Human rights groups and climate activists disrupted Volkswagen's shareholders' meeting, triggering riots at times. Representatives of one group shouted slogans and held up banners during CEO Oliver Blume's speech. One poster read: "End Uyghur forced labor at VW."

One person tried to throw a cake at Supervisory Board member Wolfgang Porsche, who celebrated his 80th birthday on Wednesday, during the Annual General Meeting. The cousin of company patriarch Ferdinand Piech, who died in 2019, is chairman of the supervisory board of the family holding company Porsche SE, which holds a majority stake in Volkswagen.

The demonstrators were led by employees of a security service from the hall in the Berlin City-Cube, where the shareholders' meeting was taking place. Supervisory Board Chairman Hans Dieter Pötsch repeatedly called on the protesters to refrain from disturbances. When he threw the cake at Porsche, he was startled at first, but then continued his introductory speech at the beginning of the Annual General Meeting, outwardly unimpressed. CEO Oliver Blume, who faced the shareholders of the Annual General Meeting, also did not respond to the demands of the demonstrators.

"Last Generation" and "Scientist Rebellion"

In a statement, the carmaker reacted angrily to the massive disruption of its annual general meeting. Peaceful protests are a democratic means of freedom of expression. The damage to other people's property and the interference with the rights of others as well as the possible endangerment of the health of those involved are in contradiction to this. At the same time, Volkswagen renewed its willingness to engage in constructive dialogue with its critics. Shareholder meetings of the Wolfsburg-based company have repeatedly been the target of protests in recent years. However, the disturbances were rarely as severe as this time.
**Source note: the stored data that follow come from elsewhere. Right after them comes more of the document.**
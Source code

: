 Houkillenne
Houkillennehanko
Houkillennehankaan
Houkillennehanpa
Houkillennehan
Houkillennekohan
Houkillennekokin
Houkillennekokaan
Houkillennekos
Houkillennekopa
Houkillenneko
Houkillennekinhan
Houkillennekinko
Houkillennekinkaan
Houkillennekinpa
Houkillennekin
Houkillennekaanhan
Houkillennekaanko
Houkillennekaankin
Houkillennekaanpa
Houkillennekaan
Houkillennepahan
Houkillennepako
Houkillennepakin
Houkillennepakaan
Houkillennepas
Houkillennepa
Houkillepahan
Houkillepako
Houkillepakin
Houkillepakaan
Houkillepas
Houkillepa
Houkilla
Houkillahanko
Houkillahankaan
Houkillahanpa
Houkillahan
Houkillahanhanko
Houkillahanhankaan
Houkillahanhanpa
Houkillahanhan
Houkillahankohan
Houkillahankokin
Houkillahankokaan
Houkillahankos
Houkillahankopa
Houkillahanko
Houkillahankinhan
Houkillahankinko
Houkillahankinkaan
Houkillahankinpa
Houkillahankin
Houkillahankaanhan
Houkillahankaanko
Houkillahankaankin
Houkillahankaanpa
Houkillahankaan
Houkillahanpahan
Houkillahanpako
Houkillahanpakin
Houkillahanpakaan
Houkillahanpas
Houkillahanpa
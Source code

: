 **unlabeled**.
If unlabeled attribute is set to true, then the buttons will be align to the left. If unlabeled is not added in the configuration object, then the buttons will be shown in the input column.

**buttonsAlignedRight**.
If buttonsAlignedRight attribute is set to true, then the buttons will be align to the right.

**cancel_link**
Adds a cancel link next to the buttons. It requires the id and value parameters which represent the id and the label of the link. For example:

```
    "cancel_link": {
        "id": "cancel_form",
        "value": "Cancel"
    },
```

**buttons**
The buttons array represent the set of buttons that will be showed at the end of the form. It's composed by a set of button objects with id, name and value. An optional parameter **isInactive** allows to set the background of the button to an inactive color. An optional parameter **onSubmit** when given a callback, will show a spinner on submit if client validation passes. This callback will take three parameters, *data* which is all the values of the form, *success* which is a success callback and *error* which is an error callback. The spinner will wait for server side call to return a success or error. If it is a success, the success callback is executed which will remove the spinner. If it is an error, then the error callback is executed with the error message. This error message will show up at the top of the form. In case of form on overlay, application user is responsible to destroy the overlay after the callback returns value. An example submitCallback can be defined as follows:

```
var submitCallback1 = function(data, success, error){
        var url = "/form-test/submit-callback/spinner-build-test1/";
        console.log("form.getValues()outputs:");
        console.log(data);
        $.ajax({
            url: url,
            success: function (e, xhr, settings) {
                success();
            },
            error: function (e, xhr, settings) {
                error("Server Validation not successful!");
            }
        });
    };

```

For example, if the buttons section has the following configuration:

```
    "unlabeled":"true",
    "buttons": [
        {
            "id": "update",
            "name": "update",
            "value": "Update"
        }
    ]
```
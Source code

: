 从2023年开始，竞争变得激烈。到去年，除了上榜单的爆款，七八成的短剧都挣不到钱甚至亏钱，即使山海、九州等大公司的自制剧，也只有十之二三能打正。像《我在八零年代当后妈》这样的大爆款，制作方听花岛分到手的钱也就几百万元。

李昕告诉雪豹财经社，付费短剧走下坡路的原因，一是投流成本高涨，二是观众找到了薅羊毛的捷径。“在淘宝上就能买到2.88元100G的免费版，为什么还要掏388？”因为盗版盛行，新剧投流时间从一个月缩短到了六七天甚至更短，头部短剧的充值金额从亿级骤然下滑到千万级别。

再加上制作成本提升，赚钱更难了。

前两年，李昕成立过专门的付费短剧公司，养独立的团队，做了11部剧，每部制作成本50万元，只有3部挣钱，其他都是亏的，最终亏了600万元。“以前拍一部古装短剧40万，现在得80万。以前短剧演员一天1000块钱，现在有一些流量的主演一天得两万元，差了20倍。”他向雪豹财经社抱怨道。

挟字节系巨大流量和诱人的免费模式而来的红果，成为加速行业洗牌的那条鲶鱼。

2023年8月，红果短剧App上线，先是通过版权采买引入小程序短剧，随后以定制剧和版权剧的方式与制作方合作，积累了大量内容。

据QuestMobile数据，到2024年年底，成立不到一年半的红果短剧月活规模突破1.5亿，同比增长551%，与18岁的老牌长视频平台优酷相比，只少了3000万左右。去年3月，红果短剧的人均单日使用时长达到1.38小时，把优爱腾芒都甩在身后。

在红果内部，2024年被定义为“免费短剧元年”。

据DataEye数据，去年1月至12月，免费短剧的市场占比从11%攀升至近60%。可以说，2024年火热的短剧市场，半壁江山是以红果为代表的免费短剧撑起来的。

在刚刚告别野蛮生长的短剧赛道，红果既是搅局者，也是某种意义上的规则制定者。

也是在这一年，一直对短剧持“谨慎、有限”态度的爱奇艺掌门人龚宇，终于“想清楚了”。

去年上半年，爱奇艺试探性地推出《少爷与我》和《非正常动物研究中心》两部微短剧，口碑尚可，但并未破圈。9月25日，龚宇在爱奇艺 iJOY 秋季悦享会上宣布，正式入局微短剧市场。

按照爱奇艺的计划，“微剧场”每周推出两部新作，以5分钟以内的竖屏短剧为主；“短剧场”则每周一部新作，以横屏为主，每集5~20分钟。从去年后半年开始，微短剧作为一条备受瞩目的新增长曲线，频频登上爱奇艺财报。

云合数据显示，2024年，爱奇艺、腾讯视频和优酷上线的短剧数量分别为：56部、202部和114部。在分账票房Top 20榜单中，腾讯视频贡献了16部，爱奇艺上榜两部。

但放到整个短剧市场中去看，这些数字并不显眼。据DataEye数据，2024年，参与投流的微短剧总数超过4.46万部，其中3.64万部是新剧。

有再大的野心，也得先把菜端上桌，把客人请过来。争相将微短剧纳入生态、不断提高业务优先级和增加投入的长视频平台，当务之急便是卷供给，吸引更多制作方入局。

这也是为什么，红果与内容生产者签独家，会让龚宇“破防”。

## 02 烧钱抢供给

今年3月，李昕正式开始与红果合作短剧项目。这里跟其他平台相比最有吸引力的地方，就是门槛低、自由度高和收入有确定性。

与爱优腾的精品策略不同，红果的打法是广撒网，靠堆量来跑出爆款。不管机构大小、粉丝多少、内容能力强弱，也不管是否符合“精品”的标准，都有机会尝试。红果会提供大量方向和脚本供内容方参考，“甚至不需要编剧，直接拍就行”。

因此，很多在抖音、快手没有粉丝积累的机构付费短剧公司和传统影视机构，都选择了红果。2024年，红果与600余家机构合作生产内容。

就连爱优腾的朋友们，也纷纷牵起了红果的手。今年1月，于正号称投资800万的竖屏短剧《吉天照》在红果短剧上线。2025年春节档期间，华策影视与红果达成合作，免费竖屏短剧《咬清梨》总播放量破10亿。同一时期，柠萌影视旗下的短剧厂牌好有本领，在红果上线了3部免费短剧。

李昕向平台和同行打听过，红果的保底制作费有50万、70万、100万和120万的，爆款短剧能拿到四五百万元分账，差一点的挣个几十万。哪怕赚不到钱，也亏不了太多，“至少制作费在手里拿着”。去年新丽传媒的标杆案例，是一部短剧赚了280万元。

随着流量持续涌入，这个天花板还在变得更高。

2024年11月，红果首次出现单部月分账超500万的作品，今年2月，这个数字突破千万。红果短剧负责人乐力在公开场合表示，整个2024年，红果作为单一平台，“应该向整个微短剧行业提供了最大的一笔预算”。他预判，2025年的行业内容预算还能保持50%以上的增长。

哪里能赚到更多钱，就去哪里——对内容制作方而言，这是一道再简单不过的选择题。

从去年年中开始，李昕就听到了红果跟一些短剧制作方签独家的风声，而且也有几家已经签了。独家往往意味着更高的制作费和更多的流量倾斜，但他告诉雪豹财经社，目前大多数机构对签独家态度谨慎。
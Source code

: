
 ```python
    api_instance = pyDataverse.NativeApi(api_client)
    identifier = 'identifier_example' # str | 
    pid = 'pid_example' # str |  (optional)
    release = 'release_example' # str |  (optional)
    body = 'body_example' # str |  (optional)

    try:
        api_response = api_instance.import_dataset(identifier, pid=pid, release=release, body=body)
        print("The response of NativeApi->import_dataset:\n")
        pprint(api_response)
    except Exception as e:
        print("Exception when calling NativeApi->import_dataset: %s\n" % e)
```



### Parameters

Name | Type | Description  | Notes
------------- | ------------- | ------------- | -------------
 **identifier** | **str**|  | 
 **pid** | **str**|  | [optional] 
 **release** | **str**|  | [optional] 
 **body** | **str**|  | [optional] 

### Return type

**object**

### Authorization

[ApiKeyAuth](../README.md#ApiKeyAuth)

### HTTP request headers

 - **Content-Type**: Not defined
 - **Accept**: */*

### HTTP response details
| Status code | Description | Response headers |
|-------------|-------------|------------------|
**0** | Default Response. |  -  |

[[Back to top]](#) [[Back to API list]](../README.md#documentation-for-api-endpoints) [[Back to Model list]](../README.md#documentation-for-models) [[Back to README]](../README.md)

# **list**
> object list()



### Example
There were also protests in front of the City-Cube. The police prevented an attempt by representatives of the group "Scientist Rebellion" to glue themselves to the square in front of the venue in Berlin's Westend. In a leaflet, the initiative accused the Wolfsburg-based company of selling "too many cars". The emission of the climate toxin CO2 by the transport sector has reached a threatening level. VW could make a positive contribution to the transport turnaround by shifting production towards trains and rail infrastructure. Representatives of the group "Last Generation", known for numerous sticking actions on roads, blocked traffic to the place of the shareholders' meeting.

Representatives of the Uyghur minority in China also protested there. The action, organized by the World Uyghur Congress, showed banners accusing the Chinese government of human rights violations. The umbrella organization of Critical Shareholders has taken up the issue and filed a motion against the discharge of the VW Board of Management. Volkswagen operates a plant in the Chinese Uyghur province of Xinjiang, from which there are allegations of crimes against humanity. The company has repeatedly stated that it is not involved in human rights violations.

Blume, who replaced Herbert Diess at the helm of the group last September, explained his strategy for the next few years to the shareholders. Because of the protests, however, the statements receded into the background. Criticism from shareholder representatives was directed, among other things, at Volkswagen's low valuation on the stock market and Blume's dual role as head of the listed sports car manufacturer Porsche AG.